* _The data_
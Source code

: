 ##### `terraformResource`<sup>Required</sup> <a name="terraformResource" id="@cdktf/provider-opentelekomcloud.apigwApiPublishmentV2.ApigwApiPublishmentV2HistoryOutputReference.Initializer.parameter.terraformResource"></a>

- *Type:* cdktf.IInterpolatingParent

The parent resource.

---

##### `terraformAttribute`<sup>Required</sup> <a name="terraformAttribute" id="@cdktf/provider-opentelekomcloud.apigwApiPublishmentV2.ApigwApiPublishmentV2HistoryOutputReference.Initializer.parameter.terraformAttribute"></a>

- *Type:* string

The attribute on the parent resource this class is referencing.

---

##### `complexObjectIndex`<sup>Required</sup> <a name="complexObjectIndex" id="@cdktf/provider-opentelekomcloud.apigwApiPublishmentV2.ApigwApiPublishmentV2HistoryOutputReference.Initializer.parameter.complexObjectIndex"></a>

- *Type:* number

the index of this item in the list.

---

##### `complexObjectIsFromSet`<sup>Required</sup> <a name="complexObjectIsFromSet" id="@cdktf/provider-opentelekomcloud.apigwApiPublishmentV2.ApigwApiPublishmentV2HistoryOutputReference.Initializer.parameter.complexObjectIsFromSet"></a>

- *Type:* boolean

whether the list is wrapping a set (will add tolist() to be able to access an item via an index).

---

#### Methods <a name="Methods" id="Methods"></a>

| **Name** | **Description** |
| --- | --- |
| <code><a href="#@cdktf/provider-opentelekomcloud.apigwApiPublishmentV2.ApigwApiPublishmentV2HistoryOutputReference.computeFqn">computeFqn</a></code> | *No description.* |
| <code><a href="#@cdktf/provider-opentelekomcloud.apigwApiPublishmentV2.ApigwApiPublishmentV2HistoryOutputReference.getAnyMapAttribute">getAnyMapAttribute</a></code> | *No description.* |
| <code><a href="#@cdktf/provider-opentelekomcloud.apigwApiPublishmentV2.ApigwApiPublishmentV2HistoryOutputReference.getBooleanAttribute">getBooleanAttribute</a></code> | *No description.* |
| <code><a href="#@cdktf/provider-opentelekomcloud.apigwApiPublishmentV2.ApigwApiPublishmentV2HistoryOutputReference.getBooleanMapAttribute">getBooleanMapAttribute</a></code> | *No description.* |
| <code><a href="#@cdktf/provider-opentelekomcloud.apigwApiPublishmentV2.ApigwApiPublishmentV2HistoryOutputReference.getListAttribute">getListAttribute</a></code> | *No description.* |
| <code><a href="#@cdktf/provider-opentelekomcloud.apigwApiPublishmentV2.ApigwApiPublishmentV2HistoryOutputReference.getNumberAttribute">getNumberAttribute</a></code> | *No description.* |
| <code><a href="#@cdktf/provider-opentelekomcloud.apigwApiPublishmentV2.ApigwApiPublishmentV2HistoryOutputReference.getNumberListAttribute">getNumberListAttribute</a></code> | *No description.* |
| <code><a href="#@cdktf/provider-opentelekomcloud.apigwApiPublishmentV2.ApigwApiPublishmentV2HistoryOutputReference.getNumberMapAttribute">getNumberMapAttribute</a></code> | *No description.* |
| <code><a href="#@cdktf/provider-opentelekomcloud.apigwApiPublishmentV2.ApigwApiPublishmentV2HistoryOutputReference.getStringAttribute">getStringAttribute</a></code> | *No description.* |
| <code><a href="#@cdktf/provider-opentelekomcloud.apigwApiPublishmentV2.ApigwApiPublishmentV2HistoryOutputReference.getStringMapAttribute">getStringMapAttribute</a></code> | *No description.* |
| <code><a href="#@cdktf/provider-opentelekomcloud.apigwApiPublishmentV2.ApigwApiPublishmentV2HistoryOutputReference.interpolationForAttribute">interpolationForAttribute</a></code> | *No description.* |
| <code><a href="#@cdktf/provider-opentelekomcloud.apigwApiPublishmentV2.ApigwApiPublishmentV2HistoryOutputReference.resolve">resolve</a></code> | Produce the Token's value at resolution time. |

* _Exercise directions_
Could you write out all the entries word for word?

* _Problem solution_
Source code

: ##### `terraformResource`<sup>Required</sup> <a name="terraformResource" id="@cdktf/provider-opentelekomcloud.apigwApiPublishmentV2.ApigwApiPublishmentV2HistoryOutputReference.Initializer.parameter.terraformResource"></a>

- *Type:* cdktf.IInterpolatingParent

The parent resource.

---

##### `terraformAttribute`<sup>Required</sup> <a name="terraformAttribute" id="@cdktf/provider-opentelekomcloud.apigwApiPublishmentV2.ApigwApiPublishmentV2HistoryOutputReference.Initializer.parameter.terraformAttribute"></a>

- *Type:* string

The attribute on the parent resource this class is referencing.

---

##### `complexObjectIndex`<sup>Required</sup> <a name="complexObjectIndex" id="@cdktf/provider-opentelekomcloud.apigwApiPublishmentV2.ApigwApiPublishmentV2HistoryOutputReference.Initializer.parameter.complexObjectIndex"></a>

- *Type:* number

the index of this item in the list.

---

##### `complexObjectIsFromSet`<sup>Required</sup> <a name="complexObjectIsFromSet" id="@cdktf/provider-opentelekomcloud.apigwApiPublishmentV2.ApigwApiPublishmentV2HistoryOutputReference.Initializer.parameter.complexObjectIsFromSet"></a>

- *Type:* boolean

whether the list is wrapping a set (will add tolist() to be able to access an item via an index).

---

#### Methods <a name="Methods" id="Methods"></a>

| **Name** | **Description** |
| --- | --- |
| <code><a href="#@cdktf/provider-opentelekomcloud.apigwApiPublishmentV2.ApigwApiPublishmentV2HistoryOutputReference.computeFqn">computeFqn</a></code> | *No description.* |
| <code><a href="#@cdktf/provider-opentelekomcloud.apigwApiPublishmentV2.ApigwApiPublishmentV2HistoryOutputReference.getAnyMapAttribute">getAnyMapAttribute</a></code> | *No description.* |
| <code><a href="#@cdktf/provider-opentelekomcloud.apigwApiPublishmentV2.ApigwApiPublishmentV2HistoryOutputReference.getBooleanAttribute">getBooleanAttribute</a></code> | *No description.* |
| <code><a href="#@cdktf/provider-opentelekomcloud.apigwApiPublishmentV2.ApigwApiPublishmentV2HistoryOutputReference.getBooleanMapAttribute">getBooleanMapAttribute</a></code> | *No description.* |
| <code><a href="#@cdktf/provider-opentelekomcloud.apigwApiPublishmentV2.ApigwApiPublishmentV2HistoryOutputReference.getListAttribute">getListAttribute</a></code> | *No description.* |
| <code><a href="#@cdktf/provider-opentelekomcloud.apigwApiPublishmentV2.ApigwApiPublishmentV2HistoryOutputReference.getNumberAttribute">getNumberAttribute</a></code> | *No description.* |
| <code><a href="#@cdktf/provider-opentelekomcloud.apigwApiPublishmentV2.ApigwApiPublishmentV2HistoryOutputReference.getNumberListAttribute">getNumberListAttribute</a></code> | *No description.* |
| <code><a href="#@cdktf/provider-opentelekomcloud.apigwApiPublishmentV2.ApigwApiPublishmentV2HistoryOutputReference.getNumberMapAttribute">getNumberMapAttribute</a></code> | *No description.* |
| <code><a href="#@cdktf/provider-opentelekomcloud.apigwApiPublishmentV2.ApigwApiPublishmentV2HistoryOutputReference.getStringAttribute">getStringAttribute</a></code> | *No description.* |
| <code><a href="#@cdktf/provider-opentelekomcloud.apigwApiPublishmentV2.ApigwApiPublishmentV2HistoryOutputReference.getStringMapAttribute">getStringMapAttribute</a></code> | *No description.* |
| <code><a href="#@cdktf/provider-opentelekomcloud.apigwApiPublishmentV2.ApigwApiPublishmentV2HistoryOutputReference.interpolationForAttribute">interpolationForAttribute</a></code> | *No description.* |
| <code><a href="#@cdktf/provider-opentelekomcloud.apigwApiPublishmentV2.ApigwApiPublishmentV2HistoryOutputReference.resolve">resolve</a></code> | Produce the Token's value at resolution time. |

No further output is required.